Instruction for the entries that follow: retype exactly the lines from the line with "In Linux, password" to the line with "- **/etc/login.defs**: This", both included, and omit all others.

* * * * * * *

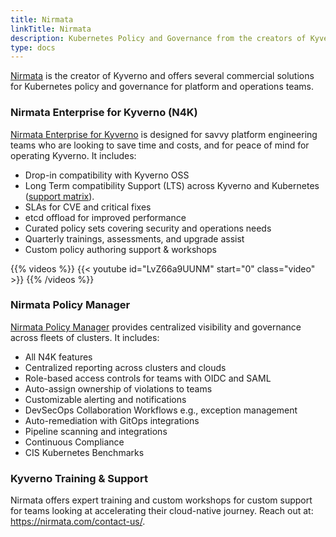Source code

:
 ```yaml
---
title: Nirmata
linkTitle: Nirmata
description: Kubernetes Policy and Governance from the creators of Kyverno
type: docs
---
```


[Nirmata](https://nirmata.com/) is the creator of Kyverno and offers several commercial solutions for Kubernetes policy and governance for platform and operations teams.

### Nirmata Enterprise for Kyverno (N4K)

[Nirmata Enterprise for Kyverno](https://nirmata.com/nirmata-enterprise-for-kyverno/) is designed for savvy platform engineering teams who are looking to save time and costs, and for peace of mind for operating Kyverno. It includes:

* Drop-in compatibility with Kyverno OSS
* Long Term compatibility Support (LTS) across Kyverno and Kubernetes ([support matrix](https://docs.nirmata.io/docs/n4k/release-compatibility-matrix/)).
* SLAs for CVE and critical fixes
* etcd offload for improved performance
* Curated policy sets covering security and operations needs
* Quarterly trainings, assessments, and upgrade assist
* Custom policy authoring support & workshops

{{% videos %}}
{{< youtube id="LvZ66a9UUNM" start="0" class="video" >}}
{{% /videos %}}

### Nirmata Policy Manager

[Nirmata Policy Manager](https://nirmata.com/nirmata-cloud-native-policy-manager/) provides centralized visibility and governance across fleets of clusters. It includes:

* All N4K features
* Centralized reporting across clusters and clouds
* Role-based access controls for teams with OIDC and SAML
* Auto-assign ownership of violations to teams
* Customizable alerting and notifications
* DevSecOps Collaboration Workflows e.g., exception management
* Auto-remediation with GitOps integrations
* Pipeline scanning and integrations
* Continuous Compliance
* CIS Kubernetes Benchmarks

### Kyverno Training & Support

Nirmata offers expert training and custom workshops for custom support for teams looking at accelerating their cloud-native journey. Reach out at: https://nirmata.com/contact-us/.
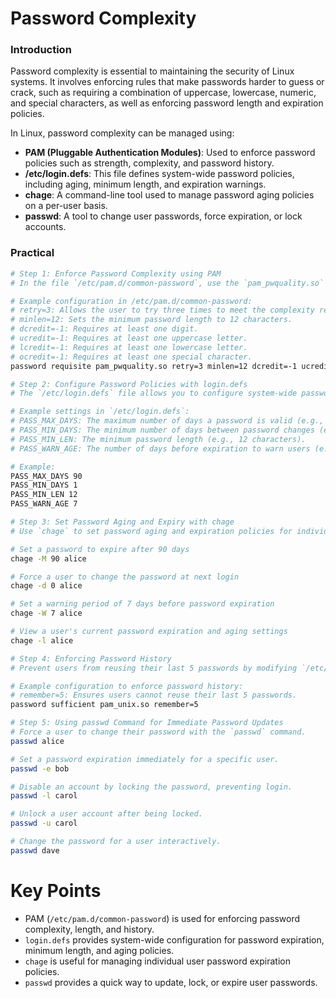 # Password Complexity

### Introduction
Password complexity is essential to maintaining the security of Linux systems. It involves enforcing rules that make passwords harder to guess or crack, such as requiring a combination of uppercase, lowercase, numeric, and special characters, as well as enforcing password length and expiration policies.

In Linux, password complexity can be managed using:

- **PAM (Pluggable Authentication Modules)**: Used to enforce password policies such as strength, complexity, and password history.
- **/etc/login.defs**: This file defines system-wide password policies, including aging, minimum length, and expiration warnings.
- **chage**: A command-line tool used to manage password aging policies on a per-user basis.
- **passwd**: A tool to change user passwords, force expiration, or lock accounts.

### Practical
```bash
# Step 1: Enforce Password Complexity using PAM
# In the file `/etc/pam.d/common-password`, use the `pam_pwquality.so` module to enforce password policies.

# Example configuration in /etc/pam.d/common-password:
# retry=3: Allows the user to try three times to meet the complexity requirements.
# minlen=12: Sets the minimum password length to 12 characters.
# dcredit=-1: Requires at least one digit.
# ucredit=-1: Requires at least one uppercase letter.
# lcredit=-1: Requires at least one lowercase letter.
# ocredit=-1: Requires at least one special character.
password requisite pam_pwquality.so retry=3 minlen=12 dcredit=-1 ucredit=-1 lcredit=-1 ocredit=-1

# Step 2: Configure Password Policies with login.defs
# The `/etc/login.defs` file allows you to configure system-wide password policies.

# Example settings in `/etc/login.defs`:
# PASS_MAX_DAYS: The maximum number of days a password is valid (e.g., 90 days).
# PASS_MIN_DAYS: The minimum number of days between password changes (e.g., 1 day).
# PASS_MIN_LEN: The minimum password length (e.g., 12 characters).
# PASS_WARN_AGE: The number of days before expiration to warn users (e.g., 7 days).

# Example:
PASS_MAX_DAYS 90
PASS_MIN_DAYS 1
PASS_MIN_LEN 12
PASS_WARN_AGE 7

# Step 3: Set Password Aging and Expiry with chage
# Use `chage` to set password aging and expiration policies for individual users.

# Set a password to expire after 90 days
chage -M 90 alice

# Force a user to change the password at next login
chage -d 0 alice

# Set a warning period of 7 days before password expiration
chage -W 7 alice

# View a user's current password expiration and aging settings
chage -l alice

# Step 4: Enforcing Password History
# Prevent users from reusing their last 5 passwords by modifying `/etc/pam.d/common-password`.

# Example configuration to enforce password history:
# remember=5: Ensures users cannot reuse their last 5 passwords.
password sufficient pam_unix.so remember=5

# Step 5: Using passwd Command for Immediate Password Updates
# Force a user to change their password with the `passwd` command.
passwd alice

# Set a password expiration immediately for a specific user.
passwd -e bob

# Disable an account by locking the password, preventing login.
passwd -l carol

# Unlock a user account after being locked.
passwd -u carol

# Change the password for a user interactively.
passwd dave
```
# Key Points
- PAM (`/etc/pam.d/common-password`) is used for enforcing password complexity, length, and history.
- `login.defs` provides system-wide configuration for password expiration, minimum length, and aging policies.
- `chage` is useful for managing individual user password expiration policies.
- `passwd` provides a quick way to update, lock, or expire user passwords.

* * * * * * *

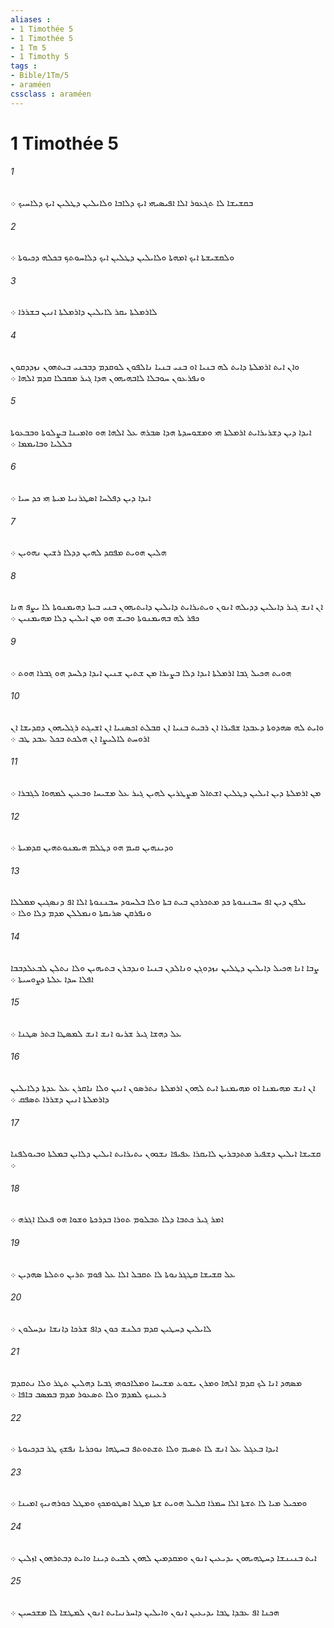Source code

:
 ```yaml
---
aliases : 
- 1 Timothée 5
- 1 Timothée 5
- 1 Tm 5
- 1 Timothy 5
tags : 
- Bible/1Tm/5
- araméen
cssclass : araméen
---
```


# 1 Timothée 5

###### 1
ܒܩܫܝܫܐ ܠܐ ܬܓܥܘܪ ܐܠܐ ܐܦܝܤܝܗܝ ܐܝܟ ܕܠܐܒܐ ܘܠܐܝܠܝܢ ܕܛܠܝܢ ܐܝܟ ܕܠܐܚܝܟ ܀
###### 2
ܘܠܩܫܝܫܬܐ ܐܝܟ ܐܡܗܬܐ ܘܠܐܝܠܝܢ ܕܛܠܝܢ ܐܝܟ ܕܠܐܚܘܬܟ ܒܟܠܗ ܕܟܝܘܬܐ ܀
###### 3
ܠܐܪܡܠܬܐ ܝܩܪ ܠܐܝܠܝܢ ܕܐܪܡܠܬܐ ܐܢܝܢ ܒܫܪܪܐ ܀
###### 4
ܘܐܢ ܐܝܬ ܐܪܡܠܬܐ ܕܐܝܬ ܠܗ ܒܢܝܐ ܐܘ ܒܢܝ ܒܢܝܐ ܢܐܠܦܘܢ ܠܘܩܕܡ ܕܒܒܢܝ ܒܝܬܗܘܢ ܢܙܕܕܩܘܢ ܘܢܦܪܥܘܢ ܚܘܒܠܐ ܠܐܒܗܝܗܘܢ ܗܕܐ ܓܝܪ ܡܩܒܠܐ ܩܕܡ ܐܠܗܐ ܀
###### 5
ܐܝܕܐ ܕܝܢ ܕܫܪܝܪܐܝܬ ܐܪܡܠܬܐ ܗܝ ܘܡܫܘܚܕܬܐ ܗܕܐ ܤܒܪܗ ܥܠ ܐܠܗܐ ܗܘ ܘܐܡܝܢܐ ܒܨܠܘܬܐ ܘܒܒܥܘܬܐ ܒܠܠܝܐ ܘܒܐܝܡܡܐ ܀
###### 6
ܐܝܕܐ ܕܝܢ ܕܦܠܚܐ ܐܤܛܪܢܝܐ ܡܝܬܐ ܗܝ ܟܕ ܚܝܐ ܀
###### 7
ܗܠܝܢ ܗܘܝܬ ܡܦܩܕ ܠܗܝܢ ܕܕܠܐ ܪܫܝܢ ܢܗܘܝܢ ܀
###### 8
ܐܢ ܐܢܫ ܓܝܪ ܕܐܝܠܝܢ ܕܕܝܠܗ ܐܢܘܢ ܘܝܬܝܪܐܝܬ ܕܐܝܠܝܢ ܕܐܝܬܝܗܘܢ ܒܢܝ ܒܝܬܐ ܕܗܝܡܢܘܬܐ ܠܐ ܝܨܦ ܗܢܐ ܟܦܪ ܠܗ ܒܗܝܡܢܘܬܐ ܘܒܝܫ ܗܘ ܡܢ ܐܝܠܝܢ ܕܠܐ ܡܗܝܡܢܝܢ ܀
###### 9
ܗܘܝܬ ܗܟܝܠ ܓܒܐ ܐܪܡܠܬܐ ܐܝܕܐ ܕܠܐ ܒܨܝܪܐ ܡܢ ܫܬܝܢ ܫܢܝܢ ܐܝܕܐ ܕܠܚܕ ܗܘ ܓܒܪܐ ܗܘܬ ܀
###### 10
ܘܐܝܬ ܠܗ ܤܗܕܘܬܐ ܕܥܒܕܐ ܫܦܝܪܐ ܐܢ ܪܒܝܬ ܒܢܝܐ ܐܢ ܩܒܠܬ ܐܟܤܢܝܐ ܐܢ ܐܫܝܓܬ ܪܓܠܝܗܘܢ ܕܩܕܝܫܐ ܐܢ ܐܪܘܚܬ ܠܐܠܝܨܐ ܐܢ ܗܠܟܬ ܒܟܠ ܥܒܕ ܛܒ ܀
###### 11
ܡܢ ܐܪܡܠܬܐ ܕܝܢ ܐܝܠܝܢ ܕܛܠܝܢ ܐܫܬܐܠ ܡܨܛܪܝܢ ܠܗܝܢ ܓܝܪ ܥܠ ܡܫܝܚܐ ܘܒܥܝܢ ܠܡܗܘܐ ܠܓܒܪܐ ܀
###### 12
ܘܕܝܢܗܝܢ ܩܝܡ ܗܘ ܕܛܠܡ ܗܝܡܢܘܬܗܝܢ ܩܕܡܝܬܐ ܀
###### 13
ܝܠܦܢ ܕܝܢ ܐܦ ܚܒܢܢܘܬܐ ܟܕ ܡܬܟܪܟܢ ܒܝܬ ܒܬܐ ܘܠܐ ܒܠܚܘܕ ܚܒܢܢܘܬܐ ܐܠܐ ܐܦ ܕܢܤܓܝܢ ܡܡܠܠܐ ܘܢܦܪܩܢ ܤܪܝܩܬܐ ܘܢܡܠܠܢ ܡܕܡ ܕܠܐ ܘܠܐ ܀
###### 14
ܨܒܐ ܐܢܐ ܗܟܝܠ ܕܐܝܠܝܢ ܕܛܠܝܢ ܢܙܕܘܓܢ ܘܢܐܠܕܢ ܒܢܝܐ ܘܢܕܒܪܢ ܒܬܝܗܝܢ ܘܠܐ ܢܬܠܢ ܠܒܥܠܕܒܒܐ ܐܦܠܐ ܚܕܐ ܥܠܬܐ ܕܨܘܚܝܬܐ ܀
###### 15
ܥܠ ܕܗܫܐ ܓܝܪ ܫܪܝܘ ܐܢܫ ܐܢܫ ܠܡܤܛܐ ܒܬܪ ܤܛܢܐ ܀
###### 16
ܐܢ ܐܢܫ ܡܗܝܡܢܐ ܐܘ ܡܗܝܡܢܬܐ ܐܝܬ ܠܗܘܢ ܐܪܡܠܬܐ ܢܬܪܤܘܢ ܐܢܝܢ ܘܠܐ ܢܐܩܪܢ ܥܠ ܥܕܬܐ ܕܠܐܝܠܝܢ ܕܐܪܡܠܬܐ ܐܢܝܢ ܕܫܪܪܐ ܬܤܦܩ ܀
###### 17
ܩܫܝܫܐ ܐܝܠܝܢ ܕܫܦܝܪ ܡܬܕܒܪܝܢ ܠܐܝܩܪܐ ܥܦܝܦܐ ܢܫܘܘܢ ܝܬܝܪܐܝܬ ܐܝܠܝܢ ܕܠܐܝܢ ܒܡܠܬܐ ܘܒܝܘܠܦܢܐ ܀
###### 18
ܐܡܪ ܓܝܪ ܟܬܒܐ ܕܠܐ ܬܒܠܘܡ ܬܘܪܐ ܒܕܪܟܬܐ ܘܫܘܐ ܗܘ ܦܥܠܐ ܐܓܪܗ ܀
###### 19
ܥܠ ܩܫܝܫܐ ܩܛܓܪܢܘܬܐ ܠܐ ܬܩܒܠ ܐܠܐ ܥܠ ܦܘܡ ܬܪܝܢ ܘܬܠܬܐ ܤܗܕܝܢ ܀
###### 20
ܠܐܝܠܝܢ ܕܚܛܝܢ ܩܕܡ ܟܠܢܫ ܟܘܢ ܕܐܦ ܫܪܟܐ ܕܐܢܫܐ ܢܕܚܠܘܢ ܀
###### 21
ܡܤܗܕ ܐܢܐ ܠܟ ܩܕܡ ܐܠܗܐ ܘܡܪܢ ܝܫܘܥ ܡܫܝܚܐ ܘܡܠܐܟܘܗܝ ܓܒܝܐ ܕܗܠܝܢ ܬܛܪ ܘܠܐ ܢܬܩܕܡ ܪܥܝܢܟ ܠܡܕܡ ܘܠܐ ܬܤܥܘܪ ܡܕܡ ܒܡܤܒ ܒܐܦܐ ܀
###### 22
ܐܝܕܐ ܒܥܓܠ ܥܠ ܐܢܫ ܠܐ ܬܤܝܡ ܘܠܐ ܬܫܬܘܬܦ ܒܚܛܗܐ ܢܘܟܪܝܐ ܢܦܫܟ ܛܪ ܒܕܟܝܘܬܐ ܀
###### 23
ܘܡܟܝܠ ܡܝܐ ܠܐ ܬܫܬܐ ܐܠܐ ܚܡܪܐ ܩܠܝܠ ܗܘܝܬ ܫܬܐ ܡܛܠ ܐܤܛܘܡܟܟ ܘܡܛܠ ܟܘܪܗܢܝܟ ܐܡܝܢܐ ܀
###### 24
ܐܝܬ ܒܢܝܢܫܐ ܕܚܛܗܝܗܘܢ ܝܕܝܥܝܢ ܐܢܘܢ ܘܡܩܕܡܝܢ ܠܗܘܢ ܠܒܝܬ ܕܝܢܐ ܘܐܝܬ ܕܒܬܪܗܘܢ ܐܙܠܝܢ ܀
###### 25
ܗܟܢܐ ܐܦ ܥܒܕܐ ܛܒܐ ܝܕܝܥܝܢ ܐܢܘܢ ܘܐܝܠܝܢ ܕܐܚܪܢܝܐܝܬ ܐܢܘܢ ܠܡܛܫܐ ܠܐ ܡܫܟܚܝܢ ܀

* * * * * * *

* _REPLY_
In Linux, password complexity can be managed using:

- **PAM (Pluggable Authentication Modules)**: Used to enforce password policies such as strength, complexity, and password history.
- **/etc/login.defs**: This file defines system-wide password policies, including aging, minimum length, and expiration warnings.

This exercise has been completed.